Sole rights make 'commercial sense'

Sole rights make 'commercial sense'

The 2010 World Cup was brought to Singapore screens by a last-minute joint bid by SingTel and StarHub.

SingTel has struck out on its own this time, with its country chief officer for Singapore, Mr Allen Lew, asserting that it made sense to bid for the rights on its own as the landscape had shifted from what it was in 2010.

"In 2010, we were just about to go into the English Premier League (EPL), so our perspective was different from now," he said.

"The biggest difference between now and 2010 is that all football fans are now with SingTel because we won the rights... so obviously for us to bring the World Cup to these fans is very, very important for the image of SingTel in their eyes."
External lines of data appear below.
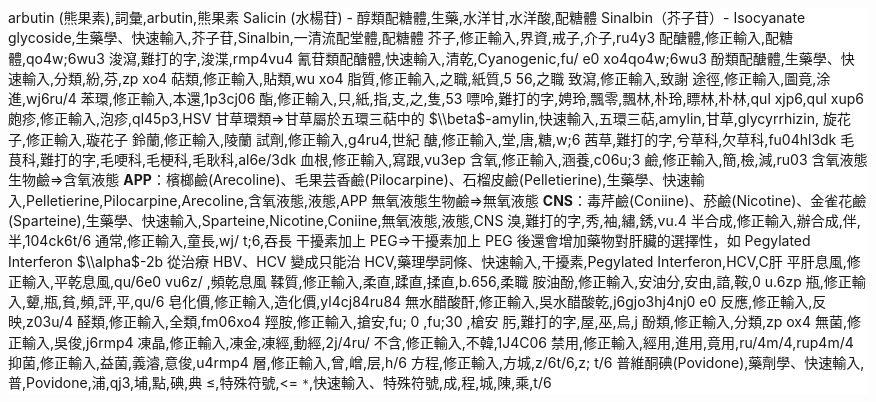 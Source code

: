arbutin (熊果素),詞彙,arbutin,熊果素
Salicin (水楊苷) - 醇類配糖體,生藥,水洋甘,水洋酸,配糖體
Sinalbin（芥子苷）- Isocyanate glycoside,生藥學、快速輸入,芥子苷,Sinalbin,一清流配堂體,配糖體
芥子,修正輸入,界資,戒子,介子,ru4y3
配醣體,修正輸入,配糖體,qo4w;6wu3
浚瀉,難打的字,浚渫,rmp4vu4
氰苷類配醣體,快速輸入,清乾,Cyanogenic,fu/ e0 xo4qo4w;6wu3
酚類配醣體,生藥學、快速輸入,分類,紛,芬,zp xo4
萜類,修正輸入,貼類,wu xo4
脂質,修正輸入,之職,紙質,5 56,之職
致瀉,修正輸入,致謝
途徑,修正輸入,圖竟,涂進,wj6ru/4
苯環,修正輸入,本還,1p3cj06
酯,修正輸入,只,紙,指,支,之,隻,53
嘌呤,難打的字,娉玲,飄零,飄林,朴玲,瞟林,朴林,qul xjp6,qul xup6
皰疹,修正輸入,泡疹,ql45p3,HSV
甘草環類=>甘草屬於五環三萜中的 $\\beta$-amylin,快速輸入,五環三萜,amylin,甘草,glycyrrhizin,
旋花子,修正輸入,璇花子
鈴蘭,修正輸入,陵蘭
試劑,修正輸入,g4ru4,世紀
醣,修正輸入,堂,唐,糖,w;6
茜草,難打的字,兮草科,欠草科,fu04hl3dk 
毛茛科,難打的字,毛哽科,毛梗科,毛耿科,al6e/3dk 
血根,修正輸入,寫跟,vu3ep 
含氧,修正輸入,涵養,c06u;3
鹼,修正輸入,簡,檢,減,ru03
含氧液態生物鹼=>含氧液態 **APP**：檳榔鹼(Arecoline)、毛果芸香鹼(Pilocarpine)、石榴皮鹼(Pelletierine),生藥學、快速輸入,Pelletierine,Pilocarpine,Arecoline,含氧液態,液態,APP
無氧液態生物鹼=>無氧液態 **CNS**：毒芹鹼(Coniine)、菸鹼(Nicotine)、金雀花鹼(Sparteine),生藥學、快速輸入,Sparteine,Nicotine,Coniine,無氧液態,液態,CNS
溴,難打的字,秀,袖,繡,銹,vu.4
半合成,修正輸入,辦合成,伴,半,104ck6t/6
通常,修正輸入,童長,wj/ t;6,吞長
干擾素加上 PEG=>干擾素加上 PEG 後還會增加藥物對肝臟的選擇性，如 Pegylated Interferon $\\alpha$-2b 從治療 HBV、HCV 變成只能治 HCV,藥理學詞條、快速輸入,干擾素,Pegylated Interferon,HCV,C肝
平肝息風,修正輸入,平乾息風,qu/6e0 vu6z/ ,頻乾息風
鞣質,修正輸入,柔直,蹂直,揉直,b.656,柔職
胺油酚,修正輸入,安油分,安由,諳,鞍,0 u.6zp 
瓶,修正輸入,顰,瓶,貧,頻,評,平,qu/6
皂化價,修正輸入,造化價,yl4cj84ru84
無水醋酸酐,修正輸入,吳水醋酸乾,j6gjo3hj4nj0 e0 
反應,修正輸入,反映,z03u/4
醛類,修正輸入,全類,fm06xo4
羥胺,修正輸入,搶安,fu; 0 ,fu;30 ,槍安
肟,難打的字,屋,巫,烏,j 
酚類,修正輸入,分類,zp ox4
無菌,修正輸入,吳俊,j6rmp4
凍晶,修正輸入,凍金,凍經,動經,2j/4ru/ 
不含,修正輸入,不韓,1J4C06
禁用,修正輸入,經用,進用,竟用,ru/4m/4,rup4m/4
抑菌,修正輸入,益菌,義濬,意俊,u4rmp4
層,修正輸入,曾,嶒,层,h/6
方程,修正輸入,方城,z/6t/6,z; t/6
普維酮碘(Povidone),藥劑學、快速輸入,普,Povidone,浦,qj3,埔,點,碘,典
≤,特殊符號,<=
`*`,快速輸入、特殊符號,成,程,城,陳,乘,t/6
SingTel won the non-exclusive rights for the EPL in 2012 for three seasons till 2016 and also holds the rights for the Uefa Champions League.

Under the Media Development Authority's cross-carriage measure implemented in March 2010, StarHub subscribers can get SingTel's exclusive content but must pay SingTel the necessary fees (and vice-versa).

"The timing for this is such that we see a very good way of reinforcing our relationship with our EPL customers and to take them for the next two years by giving them something that makes commercial sense to us, and at the same time engenders their loyalty by getting them to make a small commitment to SingTel," he added.

Despite the cross-carriage rule, Mr Lew believes SingTel's sole rights make commercial sense because it encourages customers to commit to watching its EPL broadcast.

"If you take a medium-to-longer term view, it makes sense to us in the consumer sense," he said, also drawing attention to the potential benefits from advertising.

But Mr Lew insisted that its integrated broadcast, which offers matches on smartphones and tablets with options of various camera angles, on-demand replays of key moments and interactive chats, will give fans value for money."